◆ **WORK INSTRUCTIONS**: Beneath this task is a listing. Count its lines that contain "cout" and answer with the number only.

+++ DATA TO USE

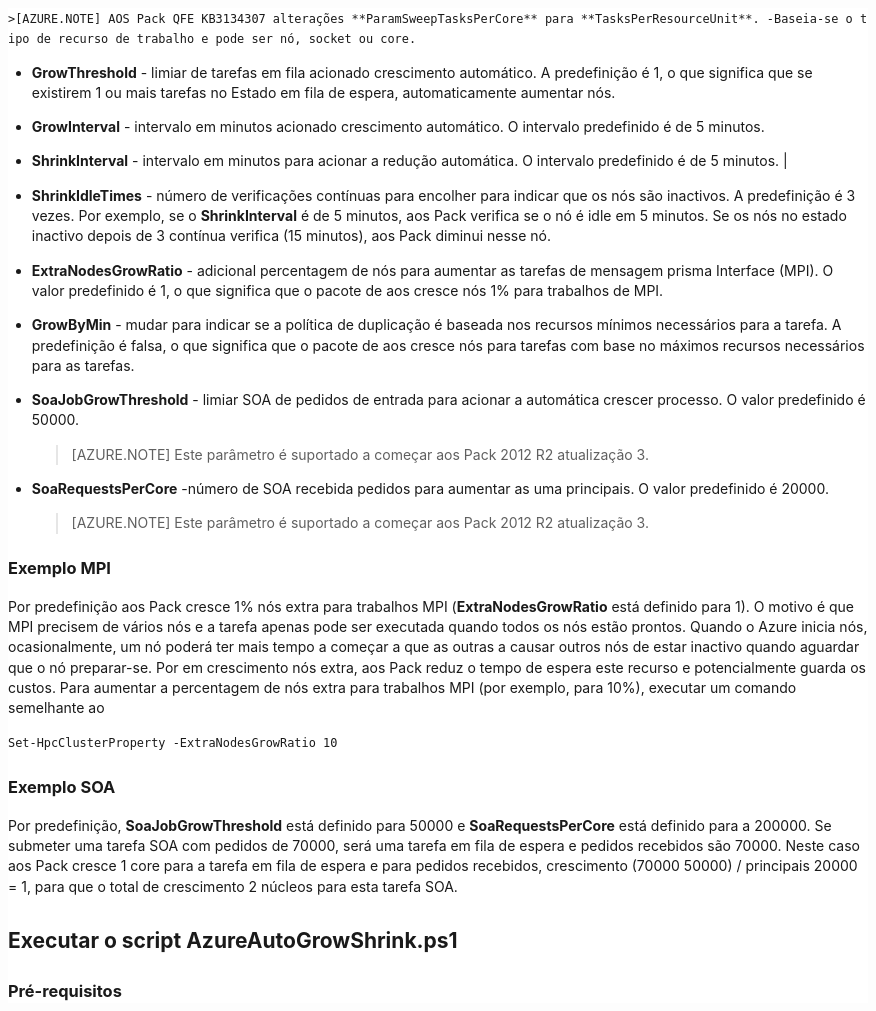     >[AZURE.NOTE] AOS Pack QFE KB3134307 alterações **ParamSweepTasksPerCore** para **TasksPerResourceUnit**. -Baseia-se o tipo de recurso de trabalho e pode ser nó, socket ou core.
    
* **GrowThreshold** - limiar de tarefas em fila acionado crescimento automático. A predefinição é 1, o que significa que se existirem 1 ou mais tarefas no Estado em fila de espera, automaticamente aumentar nós.
* **GrowInterval** - intervalo em minutos acionado crescimento automático. O intervalo predefinido é de 5 minutos.
* **ShrinkInterval** - intervalo em minutos para acionar a redução automática. O intervalo predefinido é de 5 minutos. |
* **ShrinkIdleTimes** - número de verificações contínuas para encolher para indicar que os nós são inactivos. A predefinição é 3 vezes. Por exemplo, se o **ShrinkInterval** é de 5 minutos, aos Pack verifica se o nó é idle em 5 minutos. Se os nós no estado inactivo depois de 3 contínua verifica (15 minutos), aos Pack diminui nesse nó.
* **ExtraNodesGrowRatio** - adicional percentagem de nós para aumentar as tarefas de mensagem prisma Interface (MPI). O valor predefinido é 1, o que significa que o pacote de aos cresce nós 1% para trabalhos de MPI. 
* **GrowByMin** - mudar para indicar se a política de duplicação é baseada nos recursos mínimos necessários para a tarefa. A predefinição é falsa, o que significa que o pacote de aos cresce nós para tarefas com base no máximos recursos necessários para as tarefas.
* **SoaJobGrowThreshold** - limiar SOA de pedidos de entrada para acionar a automática crescer processo. O valor predefinido é 50000.  
    
    >[AZURE.NOTE] Este parâmetro é suportado a começar aos Pack 2012 R2 atualização 3.
    
* **SoaRequestsPerCore** -número de SOA recebida pedidos para aumentar as uma principais. O valor predefinido é 20000.  

    >[AZURE.NOTE] Este parâmetro é suportado a começar aos Pack 2012 R2 atualização 3.

### <a name="mpi-example"></a>Exemplo MPI

Por predefinição aos Pack cresce 1% nós extra para trabalhos MPI (**ExtraNodesGrowRatio** está definido para 1). O motivo é que MPI precisem de vários nós e a tarefa apenas pode ser executada quando todos os nós estão prontos. Quando o Azure inicia nós, ocasionalmente, um nó poderá ter mais tempo a começar a que as outras a causar outros nós de estar inactivo quando aguardar que o nó preparar-se. Por em crescimento nós extra, aos Pack reduz o tempo de espera este recurso e potencialmente guarda os custos. Para aumentar a percentagem de nós extra para trabalhos MPI (por exemplo, para 10%), executar um comando semelhante ao

    Set-HpcClusterProperty -ExtraNodesGrowRatio 10

### <a name="soa-example"></a>Exemplo SOA

Por predefinição, **SoaJobGrowThreshold** está definido para 50000 e **SoaRequestsPerCore** está definido para a 200000. Se submeter uma tarefa SOA com pedidos de 70000, será uma tarefa em fila de espera e pedidos recebidos são 70000. Neste caso aos Pack cresce 1 core para a tarefa em fila de espera e para pedidos recebidos, crescimento (70000 50000) / principais 20000 = 1, para que o total de crescimento 2 núcleos para esta tarefa SOA.

## <a name="run-the-azureautogrowshrinkps1-script"></a>Executar o script AzureAutoGrowShrink.ps1

### <a name="prerequisites"></a>Pré-requisitos
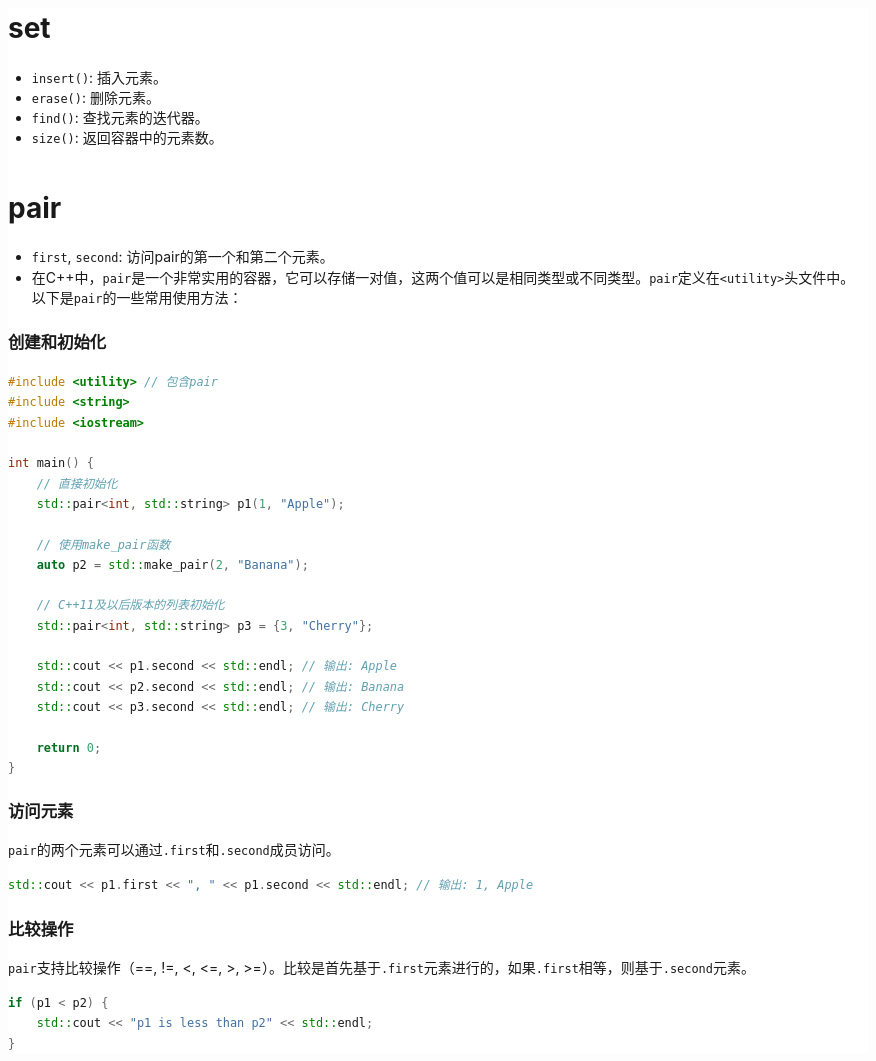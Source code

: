 # set
- `insert()`: 插入元素。
- `erase()`: 删除元素。
- `find()`: 查找元素的迭代器。
- `size()`: 返回容器中的元素数。

# pair
- `first`, `second`: 访问pair的第一个和第二个元素。
- 在C++中，`pair`是一个非常实用的容器，它可以存储一对值，这两个值可以是相同类型或不同类型。`pair`定义在`<utility>`头文件中。以下是`pair`的一些常用使用方法：

### 创建和初始化

```cpp
#include <utility> // 包含pair
#include <string>
#include <iostream>

int main() {
    // 直接初始化
    std::pair<int, std::string> p1(1, "Apple");

    // 使用make_pair函数
    auto p2 = std::make_pair(2, "Banana");

    // C++11及以后版本的列表初始化
    std::pair<int, std::string> p3 = {3, "Cherry"};

    std::cout << p1.second << std::endl; // 输出: Apple
    std::cout << p2.second << std::endl; // 输出: Banana
    std::cout << p3.second << std::endl; // 输出: Cherry

    return 0;
}
```

### 访问元素

`pair`的两个元素可以通过`.first`和`.second`成员访问。

```cpp
std::cout << p1.first << ", " << p1.second << std::endl; // 输出: 1, Apple
```

### 比较操作

`pair`支持比较操作（==, !=, <, <=, >, >=）。比较是首先基于`.first`元素进行的，如果`.first`相等，则基于`.second`元素。

```cpp
if (p1 < p2) {
    std::cout << "p1 is less than p2" << std::endl;
}
```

++++++

◆ **TASK OUTPUT**: 5